**Exercise brief**:
Every line from the beginning of the records below up to the one holding "You could group" should be quoted exactly; leave out the rest.
*** Opening Material for the task ***
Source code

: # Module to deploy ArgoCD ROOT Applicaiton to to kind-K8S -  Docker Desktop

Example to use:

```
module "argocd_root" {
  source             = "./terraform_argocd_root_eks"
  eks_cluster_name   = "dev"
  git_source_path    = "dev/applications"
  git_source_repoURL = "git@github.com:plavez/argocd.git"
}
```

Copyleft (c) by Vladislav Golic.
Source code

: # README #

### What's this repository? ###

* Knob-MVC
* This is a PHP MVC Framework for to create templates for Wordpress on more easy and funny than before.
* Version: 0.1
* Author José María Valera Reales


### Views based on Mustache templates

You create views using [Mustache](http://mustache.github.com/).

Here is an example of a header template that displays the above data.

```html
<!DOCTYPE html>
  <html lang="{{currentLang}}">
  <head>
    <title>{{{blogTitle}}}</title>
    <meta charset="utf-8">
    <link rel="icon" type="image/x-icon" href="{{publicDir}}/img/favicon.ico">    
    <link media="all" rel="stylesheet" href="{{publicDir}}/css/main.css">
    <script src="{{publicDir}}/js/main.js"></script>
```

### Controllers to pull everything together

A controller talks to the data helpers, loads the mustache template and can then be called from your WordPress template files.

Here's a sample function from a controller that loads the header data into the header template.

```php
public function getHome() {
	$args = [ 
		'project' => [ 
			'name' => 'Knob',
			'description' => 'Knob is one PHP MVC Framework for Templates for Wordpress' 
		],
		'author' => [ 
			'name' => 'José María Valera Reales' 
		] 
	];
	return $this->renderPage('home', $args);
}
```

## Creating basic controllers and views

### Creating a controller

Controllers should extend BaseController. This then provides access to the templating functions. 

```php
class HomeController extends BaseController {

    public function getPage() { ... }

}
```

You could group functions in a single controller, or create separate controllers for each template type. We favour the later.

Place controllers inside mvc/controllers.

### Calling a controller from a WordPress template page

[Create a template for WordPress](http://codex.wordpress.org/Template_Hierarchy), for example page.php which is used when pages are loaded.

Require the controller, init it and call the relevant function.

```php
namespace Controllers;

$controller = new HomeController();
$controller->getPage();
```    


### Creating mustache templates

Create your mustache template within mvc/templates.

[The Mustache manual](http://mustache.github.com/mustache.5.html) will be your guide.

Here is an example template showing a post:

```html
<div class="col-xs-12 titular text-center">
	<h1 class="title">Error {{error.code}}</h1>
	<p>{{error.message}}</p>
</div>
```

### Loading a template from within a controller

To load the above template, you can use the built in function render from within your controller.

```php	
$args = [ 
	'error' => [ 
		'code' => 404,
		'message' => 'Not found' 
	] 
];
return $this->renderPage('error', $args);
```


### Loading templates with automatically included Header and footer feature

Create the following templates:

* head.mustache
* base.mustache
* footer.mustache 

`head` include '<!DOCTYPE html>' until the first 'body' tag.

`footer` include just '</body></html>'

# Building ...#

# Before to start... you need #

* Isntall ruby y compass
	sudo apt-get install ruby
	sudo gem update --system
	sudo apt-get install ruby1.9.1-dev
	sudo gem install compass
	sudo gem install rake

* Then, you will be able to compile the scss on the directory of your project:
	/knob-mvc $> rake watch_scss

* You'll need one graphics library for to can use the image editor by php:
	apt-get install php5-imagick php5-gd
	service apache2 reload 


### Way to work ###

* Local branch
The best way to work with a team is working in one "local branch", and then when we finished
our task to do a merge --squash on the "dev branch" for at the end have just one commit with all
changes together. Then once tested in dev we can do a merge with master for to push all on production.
*** Closing Material for the task ***
**Output for this exercise**:
Source code

: # Module to deploy ArgoCD ROOT Applicaiton to to kind-K8S -  Docker Desktop

Example to use:

```
module "argocd_root" {
  source             = "./terraform_argocd_root_eks"
  eks_cluster_name   = "dev"
  git_source_path    = "dev/applications"
  git_source_repoURL = "git@github.com:plavez/argocd.git"
}
```

Copyleft (c) by Vladislav Golic.
Source code

: # README #

### What's this repository? ###

* Knob-MVC
* This is a PHP MVC Framework for to create templates for Wordpress on more easy and funny than before.
* Version: 0.1
* Author José María Valera Reales


### Views based on Mustache templates

You create views using [Mustache](http://mustache.github.com/).

Here is an example of a header template that displays the above data.

```html
<!DOCTYPE html>
  <html lang="{{currentLang}}">
  <head>
    <title>{{{blogTitle}}}</title>
    <meta charset="utf-8">
    <link rel="icon" type="image/x-icon" href="{{publicDir}}/img/favicon.ico">    
    <link media="all" rel="stylesheet" href="{{publicDir}}/css/main.css">
    <script src="{{publicDir}}/js/main.js"></script>
```

### Controllers to pull everything together

A controller talks to the data helpers, loads the mustache template and can then be called from your WordPress template files.

Here's a sample function from a controller that loads the header data into the header template.

```php
public function getHome() {
	$args = [ 
		'project' => [ 
			'name' => 'Knob',
			'description' => 'Knob is one PHP MVC Framework for Templates for Wordpress' 
		],
		'author' => [ 
			'name' => 'José María Valera Reales' 
		] 
	];
	return $this->renderPage('home', $args);
}
```

## Creating basic controllers and views

### Creating a controller

Controllers should extend BaseController. This then provides access to the templating functions. 

```php
class HomeController extends BaseController {

    public function getPage() { ... }

}
```

You could group functions in a single controller, or create separate controllers for each template type. We favour the later.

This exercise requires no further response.